Hurricane Sandy has struck the East Coast from the Carolinas, to the mid-Atlantic up into New York City and Boston, and west into the Great Lakes region of the U.S.–the second such storm to cause concern for me this year. The first was Isaac, which hit New Orleans very soon after Ali arrived at Tulane; we freshman parents didn’t particularly appreciate the timing of that one. Having grown up making trips to the Outer Banks, and Ocean City, Maryland–with recent trips this year to Rehoboth Beach and Cape Cod, it is all very disconcerting for coastline lovers like me. Someday I’d love to have a house on the beachfront in one of these spots–but these more frequent storms make me a little nervous.
Here on the North Coast, Lake Erie churned up, closing the Shoreway in both directions as waves splashed onto the highway. Even our little town 35 miles southeast of Cleveland saw a surge on the Chagrin River, normally a peaceful spot for duck-watching and cone-licking.

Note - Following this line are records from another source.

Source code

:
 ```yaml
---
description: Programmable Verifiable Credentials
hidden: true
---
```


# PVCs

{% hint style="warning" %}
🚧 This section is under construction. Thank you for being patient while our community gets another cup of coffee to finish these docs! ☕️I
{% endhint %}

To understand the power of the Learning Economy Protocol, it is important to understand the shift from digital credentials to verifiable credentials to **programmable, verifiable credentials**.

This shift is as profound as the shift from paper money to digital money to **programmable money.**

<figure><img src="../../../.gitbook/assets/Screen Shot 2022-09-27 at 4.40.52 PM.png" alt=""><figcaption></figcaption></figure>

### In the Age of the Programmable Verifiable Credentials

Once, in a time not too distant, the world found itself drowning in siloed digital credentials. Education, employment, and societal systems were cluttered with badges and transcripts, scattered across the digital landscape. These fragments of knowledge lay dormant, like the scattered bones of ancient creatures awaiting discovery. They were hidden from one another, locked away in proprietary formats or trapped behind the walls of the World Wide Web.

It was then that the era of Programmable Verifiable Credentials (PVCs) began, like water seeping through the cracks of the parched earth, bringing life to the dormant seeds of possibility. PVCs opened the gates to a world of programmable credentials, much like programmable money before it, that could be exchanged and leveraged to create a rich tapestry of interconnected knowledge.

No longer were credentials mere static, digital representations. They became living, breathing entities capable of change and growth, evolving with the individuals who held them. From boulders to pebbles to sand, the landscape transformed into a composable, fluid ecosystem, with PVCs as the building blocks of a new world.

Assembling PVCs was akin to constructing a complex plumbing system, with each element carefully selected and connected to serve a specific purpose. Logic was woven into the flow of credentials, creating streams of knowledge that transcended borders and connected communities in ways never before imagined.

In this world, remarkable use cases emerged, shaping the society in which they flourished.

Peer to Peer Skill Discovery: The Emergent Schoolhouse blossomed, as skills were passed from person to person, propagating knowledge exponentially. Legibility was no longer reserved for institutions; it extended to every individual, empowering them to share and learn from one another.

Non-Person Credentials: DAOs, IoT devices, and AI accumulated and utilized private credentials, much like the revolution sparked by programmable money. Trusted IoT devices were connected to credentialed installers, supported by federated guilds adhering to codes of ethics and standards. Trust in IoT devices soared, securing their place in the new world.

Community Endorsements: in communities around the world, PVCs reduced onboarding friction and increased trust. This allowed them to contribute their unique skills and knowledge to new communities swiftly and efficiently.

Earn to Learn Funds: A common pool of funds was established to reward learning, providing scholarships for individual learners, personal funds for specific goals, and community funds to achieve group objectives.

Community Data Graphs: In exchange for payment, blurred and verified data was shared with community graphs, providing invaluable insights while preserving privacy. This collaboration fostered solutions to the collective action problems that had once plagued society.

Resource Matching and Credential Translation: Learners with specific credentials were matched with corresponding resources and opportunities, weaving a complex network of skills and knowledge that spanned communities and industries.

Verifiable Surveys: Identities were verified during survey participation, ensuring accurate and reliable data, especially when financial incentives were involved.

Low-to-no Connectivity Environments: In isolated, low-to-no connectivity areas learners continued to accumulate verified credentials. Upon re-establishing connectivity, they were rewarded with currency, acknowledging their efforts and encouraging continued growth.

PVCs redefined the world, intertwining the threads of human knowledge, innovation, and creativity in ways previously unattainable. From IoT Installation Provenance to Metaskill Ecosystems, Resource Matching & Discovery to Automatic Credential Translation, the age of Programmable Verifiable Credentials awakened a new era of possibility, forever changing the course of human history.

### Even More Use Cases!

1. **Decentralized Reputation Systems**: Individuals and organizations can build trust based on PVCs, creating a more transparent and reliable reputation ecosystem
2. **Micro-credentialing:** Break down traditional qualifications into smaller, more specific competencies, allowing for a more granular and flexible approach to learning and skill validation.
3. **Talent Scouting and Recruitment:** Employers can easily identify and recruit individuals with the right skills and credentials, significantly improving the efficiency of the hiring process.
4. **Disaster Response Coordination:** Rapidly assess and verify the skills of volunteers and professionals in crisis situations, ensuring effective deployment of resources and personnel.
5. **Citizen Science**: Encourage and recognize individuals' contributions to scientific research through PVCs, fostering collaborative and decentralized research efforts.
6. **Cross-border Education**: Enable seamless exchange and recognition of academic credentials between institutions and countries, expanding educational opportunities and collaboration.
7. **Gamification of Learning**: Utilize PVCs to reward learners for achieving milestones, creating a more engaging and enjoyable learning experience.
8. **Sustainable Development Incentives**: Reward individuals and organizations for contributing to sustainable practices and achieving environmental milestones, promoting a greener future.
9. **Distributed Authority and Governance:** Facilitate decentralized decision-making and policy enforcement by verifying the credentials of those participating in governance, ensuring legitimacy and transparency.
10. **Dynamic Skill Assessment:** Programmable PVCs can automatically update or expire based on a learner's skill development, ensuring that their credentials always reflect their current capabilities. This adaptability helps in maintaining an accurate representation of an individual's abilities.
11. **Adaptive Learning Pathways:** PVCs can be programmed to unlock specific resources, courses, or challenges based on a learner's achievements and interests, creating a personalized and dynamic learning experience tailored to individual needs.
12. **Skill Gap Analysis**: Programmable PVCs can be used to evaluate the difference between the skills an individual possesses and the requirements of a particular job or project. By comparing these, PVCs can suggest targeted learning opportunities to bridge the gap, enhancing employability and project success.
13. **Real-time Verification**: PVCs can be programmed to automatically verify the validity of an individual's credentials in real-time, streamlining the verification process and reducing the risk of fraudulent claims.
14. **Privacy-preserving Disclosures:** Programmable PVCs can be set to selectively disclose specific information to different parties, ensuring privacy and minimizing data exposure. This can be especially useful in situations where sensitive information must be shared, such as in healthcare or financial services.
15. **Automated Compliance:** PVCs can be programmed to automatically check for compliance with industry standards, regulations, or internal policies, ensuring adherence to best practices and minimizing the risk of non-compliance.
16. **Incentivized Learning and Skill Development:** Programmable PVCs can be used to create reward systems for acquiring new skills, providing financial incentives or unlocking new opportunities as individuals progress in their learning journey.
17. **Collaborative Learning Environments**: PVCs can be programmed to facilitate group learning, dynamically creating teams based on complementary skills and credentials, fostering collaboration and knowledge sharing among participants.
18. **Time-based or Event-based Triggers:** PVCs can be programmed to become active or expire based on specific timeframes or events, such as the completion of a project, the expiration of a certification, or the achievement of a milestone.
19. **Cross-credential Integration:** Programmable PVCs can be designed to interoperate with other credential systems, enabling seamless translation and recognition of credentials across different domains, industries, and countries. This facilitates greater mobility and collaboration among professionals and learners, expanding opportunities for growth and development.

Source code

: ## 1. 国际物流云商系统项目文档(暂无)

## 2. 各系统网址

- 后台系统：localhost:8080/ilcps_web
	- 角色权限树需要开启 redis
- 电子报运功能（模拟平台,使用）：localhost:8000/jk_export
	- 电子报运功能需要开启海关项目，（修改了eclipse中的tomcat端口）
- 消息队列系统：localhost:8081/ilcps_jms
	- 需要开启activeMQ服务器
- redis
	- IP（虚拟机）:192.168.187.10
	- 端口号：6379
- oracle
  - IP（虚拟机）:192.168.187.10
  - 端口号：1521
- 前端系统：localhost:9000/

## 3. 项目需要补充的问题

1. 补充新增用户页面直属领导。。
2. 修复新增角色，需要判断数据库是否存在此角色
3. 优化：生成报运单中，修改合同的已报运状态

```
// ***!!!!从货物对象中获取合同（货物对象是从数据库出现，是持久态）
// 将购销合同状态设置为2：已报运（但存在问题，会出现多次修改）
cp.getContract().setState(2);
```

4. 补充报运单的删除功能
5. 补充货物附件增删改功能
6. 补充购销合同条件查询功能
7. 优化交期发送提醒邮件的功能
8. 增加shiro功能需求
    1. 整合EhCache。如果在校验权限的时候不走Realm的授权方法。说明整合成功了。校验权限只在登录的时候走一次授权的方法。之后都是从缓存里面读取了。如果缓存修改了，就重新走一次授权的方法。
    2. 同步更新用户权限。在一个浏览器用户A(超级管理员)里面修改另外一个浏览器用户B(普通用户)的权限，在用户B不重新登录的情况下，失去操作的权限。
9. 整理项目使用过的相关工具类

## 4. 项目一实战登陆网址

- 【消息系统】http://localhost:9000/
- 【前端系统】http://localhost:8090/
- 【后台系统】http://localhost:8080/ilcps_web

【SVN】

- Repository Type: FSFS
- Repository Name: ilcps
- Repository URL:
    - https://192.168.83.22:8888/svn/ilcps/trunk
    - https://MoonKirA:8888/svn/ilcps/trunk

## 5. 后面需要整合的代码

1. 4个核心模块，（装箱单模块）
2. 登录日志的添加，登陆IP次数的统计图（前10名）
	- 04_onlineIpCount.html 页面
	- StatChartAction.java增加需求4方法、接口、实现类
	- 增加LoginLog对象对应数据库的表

As a former news producer and reporter, I have a hard time dragging myself away from the coverage–on the radio, television, Facebook, and Twitter–and I’m always left in awe of those who rush in to face the danger while most of us rush to get out of harm’s way. I’m talking about the first responders–firefighters, local police forces, EMTs, linemen, National Guard and yes, even reporters and photographers who work to spread the news to those of us left wondering what it’s like where our loved ones live.
My father-in-law, Lou DeLuca, was a member of his local fire department for the majority of his life–when he was laid to rest his funeral procession included a firetruck carrying his casket, followed by a parade of men and women in uniform. His widow, my mother-in-law, Rose, still listens to the crackle of the emergency scanner with an ear out for those in her community in trouble, so she can send her heart with those who answer the call.
So today I write to say thank you and raise a glass to those who think of others in danger before themselves. For those who risk their safety and lives for me, my girl, my family, my neighbors and friends–thank you. If you see me at one of our local watering holes, say hello, I’ll buy you a beer. Cheers.